"(…) Et la cité a basculé dans les ténèbres, tout le monde voulait s’offrir en spectacle…" Big Shoot de Koffi Kwahulé
Par la compagnie de l'Explique-Songe.
Serait-on capable, de nos jours, de tuer pour le plaisir du spectateur ? Nous sommes déjà capable d'humilier pour lui. L'humiliation n'est-elle pas déjà une mort avec la vie qui continue ?
Big Shoot est un cri. Un cri instantané. Un cri organique. Koffi Kwahulé ose dire et crier ce que les coeurs pensent tout bas. Être en face de. Ne pas fuir devant.
Nous transpirons les secondes, celles qui nous traversent et nous quittent. Se retrouver face à soi-même et se dire enfin la vérité. Le mensonge comme parfum perdu dans l’immensité de l’océan du crime. Un meurtre pour asseoir une vérité trop longtemps pleurée.
Ce cri. Ce gouffre de vérité. Voilà ce qui me pousse à mettre en chair cette pièce. Ce gouffre fait peur. La peur, en chacun de nous laisse place soit à l’immobilité, soit à la furie créatrice. Cette dernière est celle qui m’anime. Une furie créatrice, une furie nécessaire pour une situation extrême. Ne pas jouer avec le mensonge, ne pas jouer sur les mots mais laisser les sensations transpirer.

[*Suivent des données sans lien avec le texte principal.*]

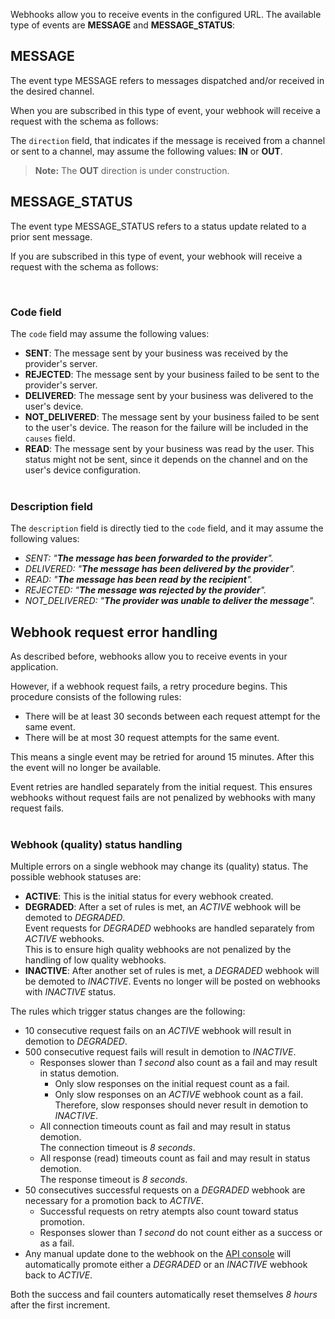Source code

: Webhooks allow you to receive events in the configured URL. The available type of events are **MESSAGE** and **MESSAGE_STATUS**:

## MESSAGE

The event type MESSAGE refers to messages dispatched and/or received in the desired channel.

When you are subscribed in this type of event, your webhook will receive a request with the schema as follows:

<SchemaDefinition schemaRef="#/components/schemas/events.message-event" />

The <code>direction</code> field, that indicates if the message is received from a channel or sent to a channel, may assume the following values: **IN** or **OUT**.

> **Note:** The **OUT** direction is under construction.

## MESSAGE_STATUS

The event type MESSAGE_STATUS refers to a status update related to a prior sent message.

If you are subscribed in this type of event, your webhook will receive a request with the schema as follows:

<SchemaDefinition schemaRef="#/components/schemas/events.message-status-event" />
<br>

### Code field
The <code>code</code> field may assume the following values:
* **SENT**: The message sent by your business was received by the provider's server.
* **REJECTED**: The message sent by your business failed to be sent to the provider's server.
* **DELIVERED**: The message sent by your business was delivered to the user's device.
* **NOT_DELIVERED**: The message sent by your business failed to be sent to the user's device. The reason for the failure will be included in the <code>causes</code> field.
* **READ**: The message sent by your business was read by the user. This status might not be sent, since it depends on the channel and on the user's device configuration.
<br><br>

### Description field
The <code>description</code> field is directly tied to the <code>code</code> field, and it may assume the following values:
* *SENT: "**The message has been forwarded to the provider**".*
* *DELIVERED: "**The message has been delivered by the provider**".*
* *READ: "**The message has been read by the recipient**".*
* *REJECTED: "**The message was rejected by the provider**".*
* *NOT_DELIVERED: "**The provider was unable to deliver the message**".*


## Webhook request error handling
As described before, webhooks allow you to receive events in your application.

However, if a webhook request fails, a retry procedure begins. This procedure consists of the following rules:
* There will be at least 30 seconds between each request attempt for the same event.
* There will be at most 30 request attempts for the same event.

This means a single event may be retried for around 15 minutes. After this the event will no longer be available.

Event retries are handled separately from the initial request. This ensures webhooks without request fails are not penalized by webhooks with many request fails.
<br/><br/>

### Webhook (quality) status handling
Multiple errors on a single webhook may change its (quality) status. The possible webhook statuses are:
* **ACTIVE**: This is the initial status for every webhook created.
* **DEGRADED**: After a set of rules is met, an *ACTIVE* webhook will be demoted to *DEGRADED*.
<br>Event requests for *DEGRADED* webhooks are handled separately from *ACTIVE* webhooks.
<br>This is to ensure high quality webhooks are not penalized by the handling of low quality webhooks.
* **INACTIVE**: After another set of rules is met, a *DEGRADED* webhook will be demoted to *INACTIVE*.
Events no longer will be posted on webhooks with *INACTIVE* status.

The rules which trigger status changes are the following:
* 10 consecutive request fails on an *ACTIVE* webhook will result in demotion to *DEGRADED*.
* 500 consecutive request fails will result in demotion to *INACTIVE*.
  * Responses slower than *1 second* also count as a fail and may result in status demotion.
    * Only slow responses on the initial request count as a fail.
    * Only slow responses on an *ACTIVE* webhook count as a fail.
     <br>Therefore, slow responses should never result in demotion to *INACTIVE*.
  * All connection timeouts count as fail and may result in status demotion.
    <br>The connection timeout is *8 seconds*.
  * All response (read) timeouts count as fail and may result in status demotion.
    <br>The response timeout is *8 seconds*.
* 50 consecutives successful requests on a *DEGRADED* webhook are necessary for a promotion back to *ACTIVE*.
  * Successful requests on retry atempts also count toward status promotion.
  * Responses slower than *1 second* do not count either as a success or as a fail.
* Any manual update done to the webhook on the [API console](https://app.zenvia.com/home/api) will automatically
promote either a *DEGRADED* or an *INACTIVE* webhook back to *ACTIVE*.

Both the success and fail counters automatically reset themselves *8 hours* after the first increment.

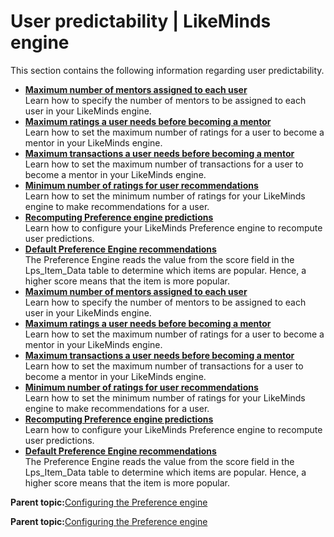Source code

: # User predictability \| LikeMinds engine

This section contains the following information regarding user predictability.

-   **[Maximum number of mentors assigned to each user](../pzn/pzn_max_mentors_per_user.md)**  
Learn how to specify the number of mentors to be assigned to each user in your LikeMinds engine.
-   **[Maximum ratings a user needs before becoming a mentor](../pzn/pzn_max_ratings_become_mentor.md)**  
Learn how to set the maximum number of ratings for a user to become a mentor in your LikeMinds engine.
-   **[Maximum transactions a user needs before becoming a mentor](../pzn/pzn_max_transactions_become_mentor.md)**  
Learn how to set the maximum number of transactions for a user to become a mentor in your LikeMinds engine.
-   **[Minimum number of ratings for user recommendations](../pzn/pzn_minimum_number_ratings.md)**  
Learn how to set the minimum number of ratings for your LikeMinds engine to make recommendations for a user.
-   **[Recomputing Preference engine predictions](../pzn/pzn_recompute_preference_engine_predictions.md)**  
Learn how to configure your LikeMinds Preference engine to recompute user predictions.
-   **[Default Preference Engine recommendations](../pzn/pzn_default_preference_engine.md)**  
The Preference Engine reads the value from the score field in the Lps\_Item\_Data table to determine which items are popular. Hence, a higher score means that the item is more popular.
-   **[Maximum number of mentors assigned to each user](../pzn/pzn_max_mentors_per_user.md)**  
Learn how to specify the number of mentors to be assigned to each user in your LikeMinds engine.
-   **[Maximum ratings a user needs before becoming a mentor](../pzn/pzn_max_ratings_become_mentor.md)**  
Learn how to set the maximum number of ratings for a user to become a mentor in your LikeMinds engine.
-   **[Maximum transactions a user needs before becoming a mentor](../pzn/pzn_max_transactions_become_mentor.md)**  
Learn how to set the maximum number of transactions for a user to become a mentor in your LikeMinds engine.
-   **[Minimum number of ratings for user recommendations](../pzn/pzn_minimum_number_ratings.md)**  
Learn how to set the minimum number of ratings for your LikeMinds engine to make recommendations for a user.
-   **[Recomputing Preference engine predictions](../pzn/pzn_recompute_preference_engine_predictions.md)**  
Learn how to configure your LikeMinds Preference engine to recompute user predictions.
-   **[Default Preference Engine recommendations](../pzn/pzn_default_preference_engine.md)**  
The Preference Engine reads the value from the score field in the Lps\_Item\_Data table to determine which items are popular. Hence, a higher score means that the item is more popular.

**Parent topic:**[Configuring the Preference engine ](../pzn/pzn_configure_preference_engine.md)

**Parent topic:**[Configuring the Preference engine ](../pzn/pzn_configure_preference_engine.md)

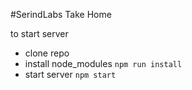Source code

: #SerindLabs Take Home

to start server
* clone repo 
* install node_modules `npm run install`
* start server `npm start`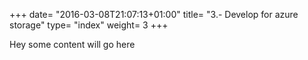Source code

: +++
date= "2016-03-08T21:07:13+01:00"
title= "3.- Develop for azure storage"
type= "index"
weight= 3
+++


Hey some content will go here
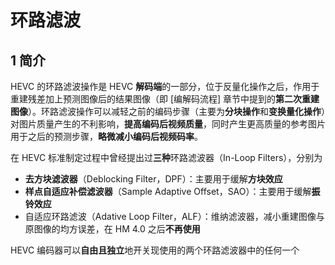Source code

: # 环路滤波

## 1 简介

HEVC 的环路滤波操作是 HEVC **解码端**的一部分，位于反量化操作之后，作用于重建残差加上预测图像后的结果图像（即 [编解码流程] 章节中提到的**第二次重建图像**）。环路滤波操作可以减轻之前的编码步骤（主要为**分块操作**和**变换量化操作**）对图片质量产生的不利影响，**提高编码后视频质量**，同时产生更高质量的参考图片用于之后的预测步骤，**略微减小编码后视频码率**。

在 HEVC 标准制定过程中曾经提出过**三种**环路滤波器（In-Loop Filters），分别为

- **去方块滤波器**（Deblocking Filter，DPF）：主要用于缓解**方块效应**
- **样点自适应补偿滤波器**（Sample Adaptive Offset，SAO）：主要用于缓解**振铃效应**
- 自适应环路滤波（Adative Loop Filter，ALF）：维纳滤波器，减小重建图像与原图像的均方误差，在 HM 4.0 之后**不再使用**

HEVC 编码器可以**自由且独立**地开关现使用的两个环路滤波器中的任何一个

Cette pièce est une tornade. Elle déblaye tout sur son passage. Nous ne sortirons pas indemne après chaque seconde de répétitions et après chaque représentation. Le spectateur sera, lui aussi, traversé par cet éclair naissant des nuages noirs au dessus de nos têtes. La foudre ne tombe jamais où on l’attend. C’est ce qui est fascinant chez elle. La foudre touche le fer, arme ultime par laquelle les coeurs périssent un à un. Pleurer ne sert à rien. Être fasciné ne dure qu’un temps. Se battre toujours. Se débattre toujours et encore. Le feu, la foudre, la chaleur de l’arme après l’estocade, tout cela fluidifie le rouge coulant dans nos veines. Rien ne sert de mentir. Il faut se souvenir à point. Se souvenir d’Abel et Caïn. Les transcender à travers nos voix, celles d’aujourd’hui.
Pour garder intacte la puissance de cette oeuvre, je me dois, dans la mise en scène, de travailler sur la simplicité. La simplicité pour laisser les corps être et transpirer la situation. Rien de plus. Si ce n’est, mettre en avant la fascination que le « spectacle » apporte à une situation de mise à mort. Le bourreau est aussi fascinant que l’arme et que la victime. La fascination, elle-même, est ambiguë, elle échappe à tous les modèles puisqu’elle est subjective et charnelle. La chair, celle des acteurs, sera donc la matière première du spectacle. Vue ou cachée, elle ira susciter les désirs. Le travail scénographique, lui, s’inspirera du travail sur le plateau et sera aussi dans une simplicité qui laissera au spectateur la liberté de vivre le lieu et l’instant à la vitesse de sa pulsation cardiaque et de projeter sur cette toile, ses désirs.